Your objective
Repeat back the entries that follow, keeping every word as it is.

Task inputs
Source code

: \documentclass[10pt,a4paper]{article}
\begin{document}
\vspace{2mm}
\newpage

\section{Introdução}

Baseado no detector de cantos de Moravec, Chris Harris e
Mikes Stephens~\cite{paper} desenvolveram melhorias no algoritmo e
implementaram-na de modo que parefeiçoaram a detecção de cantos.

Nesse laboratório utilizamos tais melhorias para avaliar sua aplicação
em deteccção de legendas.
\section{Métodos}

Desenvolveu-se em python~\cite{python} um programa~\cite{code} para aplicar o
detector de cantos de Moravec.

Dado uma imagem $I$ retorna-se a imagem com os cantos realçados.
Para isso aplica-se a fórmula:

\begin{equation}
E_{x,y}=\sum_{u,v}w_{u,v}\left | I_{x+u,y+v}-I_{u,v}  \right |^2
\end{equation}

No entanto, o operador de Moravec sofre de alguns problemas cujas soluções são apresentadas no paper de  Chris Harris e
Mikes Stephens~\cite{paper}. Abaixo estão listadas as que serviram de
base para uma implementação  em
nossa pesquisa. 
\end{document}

Output of the exercise
Source code

: \documentclass[10pt,a4paper]{article}
\begin{document}
\vspace{2mm}
\newpage

\section{Introdução}

Baseado no detector de cantos de Moravec, Chris Harris e
Mikes Stephens~\cite{paper} desenvolveram melhorias no algoritmo e
implementaram-na de modo que parefeiçoaram a detecção de cantos.

Nesse laboratório utilizamos tais melhorias para avaliar sua aplicação
em deteccção de legendas.
\section{Métodos}

Desenvolveu-se em python~\cite{python} um programa~\cite{code} para aplicar o
detector de cantos de Moravec.

Dado uma imagem $I$ retorna-se a imagem com os cantos realçados.
Para isso aplica-se a fórmula:

\begin{equation}
E_{x,y}=\sum_{u,v}w_{u,v}\left | I_{x+u,y+v}-I_{u,v}  \right |^2
\end{equation}

No entanto, o operador de Moravec sofre de alguns problemas cujas soluções são apresentadas no paper de  Chris Harris e
Mikes Stephens~\cite{paper}. Abaixo estão listadas as que serviram de
base para uma implementação  em
nossa pesquisa. 
\end{document}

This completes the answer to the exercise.